Robbed of time, robbed of space
Lack of space will also sap our capacity for uncomplicated leisure. Back yards are places to have fun but we have to give them up it seems. Every daily newspaper has an article about how we must give up our attachment to our outside play areas - our back yards. We must, we are told, be filed away in apartments on top of one another, unable to play outside on the spur of the moment. Even those lucky enough to retain a back yard seem to be making heavy weather of it ! It is no longer an unstructured relatively natural area but now must earn its keep and maintain its value (without being over capitalised) with swimming pools, concreted and paved areas, barbecue areas and decking crammed into the space. Will the kids still enjoy it?

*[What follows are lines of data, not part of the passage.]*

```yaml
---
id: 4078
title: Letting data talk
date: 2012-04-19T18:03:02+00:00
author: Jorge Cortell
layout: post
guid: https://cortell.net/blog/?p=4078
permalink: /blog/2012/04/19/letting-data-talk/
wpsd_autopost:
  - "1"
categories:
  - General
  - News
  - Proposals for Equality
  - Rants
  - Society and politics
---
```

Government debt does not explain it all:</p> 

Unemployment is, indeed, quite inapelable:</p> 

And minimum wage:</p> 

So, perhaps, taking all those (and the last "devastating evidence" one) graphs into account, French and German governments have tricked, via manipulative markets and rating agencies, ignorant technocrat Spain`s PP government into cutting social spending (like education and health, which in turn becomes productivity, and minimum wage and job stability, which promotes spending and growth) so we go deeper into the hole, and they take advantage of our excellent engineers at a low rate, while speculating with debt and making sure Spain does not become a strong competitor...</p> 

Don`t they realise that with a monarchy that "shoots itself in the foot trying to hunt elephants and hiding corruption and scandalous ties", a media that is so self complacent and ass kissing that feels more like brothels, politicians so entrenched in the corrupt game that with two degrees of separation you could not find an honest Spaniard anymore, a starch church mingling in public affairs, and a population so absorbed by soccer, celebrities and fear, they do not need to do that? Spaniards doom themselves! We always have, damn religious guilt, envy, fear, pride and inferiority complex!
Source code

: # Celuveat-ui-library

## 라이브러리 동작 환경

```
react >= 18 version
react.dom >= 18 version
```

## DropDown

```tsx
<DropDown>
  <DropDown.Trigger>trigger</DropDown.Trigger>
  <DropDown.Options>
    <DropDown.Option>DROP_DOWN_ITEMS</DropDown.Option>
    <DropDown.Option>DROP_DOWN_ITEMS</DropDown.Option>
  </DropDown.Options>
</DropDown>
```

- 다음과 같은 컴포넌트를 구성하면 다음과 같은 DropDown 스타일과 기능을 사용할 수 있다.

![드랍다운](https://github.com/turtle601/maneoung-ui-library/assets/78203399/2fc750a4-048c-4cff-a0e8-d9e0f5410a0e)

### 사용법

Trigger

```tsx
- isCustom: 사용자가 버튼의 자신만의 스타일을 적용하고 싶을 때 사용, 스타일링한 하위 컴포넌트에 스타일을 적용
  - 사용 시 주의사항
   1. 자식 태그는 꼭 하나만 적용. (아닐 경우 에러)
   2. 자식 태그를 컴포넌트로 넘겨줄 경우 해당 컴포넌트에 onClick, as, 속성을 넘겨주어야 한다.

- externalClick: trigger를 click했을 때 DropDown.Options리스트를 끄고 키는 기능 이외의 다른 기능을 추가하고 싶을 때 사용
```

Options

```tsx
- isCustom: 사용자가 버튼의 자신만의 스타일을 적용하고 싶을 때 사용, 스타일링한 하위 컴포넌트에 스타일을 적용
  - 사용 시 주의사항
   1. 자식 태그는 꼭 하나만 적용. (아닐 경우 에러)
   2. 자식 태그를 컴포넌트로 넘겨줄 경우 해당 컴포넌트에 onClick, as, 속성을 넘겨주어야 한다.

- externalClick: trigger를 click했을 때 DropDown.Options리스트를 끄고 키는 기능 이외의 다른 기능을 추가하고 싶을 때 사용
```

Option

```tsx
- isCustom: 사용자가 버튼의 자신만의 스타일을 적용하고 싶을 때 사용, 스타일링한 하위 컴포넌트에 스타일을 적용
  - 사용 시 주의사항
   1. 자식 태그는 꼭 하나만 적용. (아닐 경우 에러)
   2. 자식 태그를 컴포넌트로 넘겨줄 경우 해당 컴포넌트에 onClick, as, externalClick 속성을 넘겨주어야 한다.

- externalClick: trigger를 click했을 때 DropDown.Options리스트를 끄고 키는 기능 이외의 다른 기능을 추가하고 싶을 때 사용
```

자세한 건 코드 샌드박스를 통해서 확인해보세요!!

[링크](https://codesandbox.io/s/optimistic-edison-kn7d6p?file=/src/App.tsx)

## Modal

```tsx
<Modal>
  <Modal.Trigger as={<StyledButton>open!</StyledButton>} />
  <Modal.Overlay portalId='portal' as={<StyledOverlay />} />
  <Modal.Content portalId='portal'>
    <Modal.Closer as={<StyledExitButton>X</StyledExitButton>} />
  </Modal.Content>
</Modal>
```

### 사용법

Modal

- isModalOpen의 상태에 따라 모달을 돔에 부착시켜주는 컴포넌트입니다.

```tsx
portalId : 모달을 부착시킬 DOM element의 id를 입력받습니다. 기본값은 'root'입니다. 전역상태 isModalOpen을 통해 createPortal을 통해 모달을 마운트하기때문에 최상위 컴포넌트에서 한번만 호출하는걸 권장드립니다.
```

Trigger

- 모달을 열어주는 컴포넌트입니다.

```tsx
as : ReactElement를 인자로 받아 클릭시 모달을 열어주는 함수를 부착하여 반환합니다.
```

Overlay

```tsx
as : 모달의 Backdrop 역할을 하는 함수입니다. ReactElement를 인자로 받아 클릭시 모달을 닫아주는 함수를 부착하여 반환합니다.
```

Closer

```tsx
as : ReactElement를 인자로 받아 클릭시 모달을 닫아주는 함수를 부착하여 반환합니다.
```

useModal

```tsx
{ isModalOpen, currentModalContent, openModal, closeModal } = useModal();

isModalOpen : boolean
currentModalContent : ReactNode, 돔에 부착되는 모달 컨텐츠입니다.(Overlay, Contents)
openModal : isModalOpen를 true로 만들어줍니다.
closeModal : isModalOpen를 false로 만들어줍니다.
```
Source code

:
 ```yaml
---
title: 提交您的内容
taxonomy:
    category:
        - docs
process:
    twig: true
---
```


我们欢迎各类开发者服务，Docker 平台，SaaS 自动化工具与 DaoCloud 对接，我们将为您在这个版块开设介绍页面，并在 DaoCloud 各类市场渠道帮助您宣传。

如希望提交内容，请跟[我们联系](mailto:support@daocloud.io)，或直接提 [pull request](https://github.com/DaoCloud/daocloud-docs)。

Our 'leaders' bully and threaten us
The rhetoric from governments and business spokesmen is full of the threat that if we don’t shape up, buy more, move up, sell more, make more, produce more, be competitive, have more babies, import more immigrants - then we will sink into the quicksand of not keeping up.
My observations may be very subjective as is the notion of fun but I feel an increasing seriousness enveloping the world I know. Everywhere I look I see less fun, more angst. I think one would need to be oblivious or a committed optimist to believe that the gross national fun quotient was on the increase. Or perhaps I just haven’t grown up?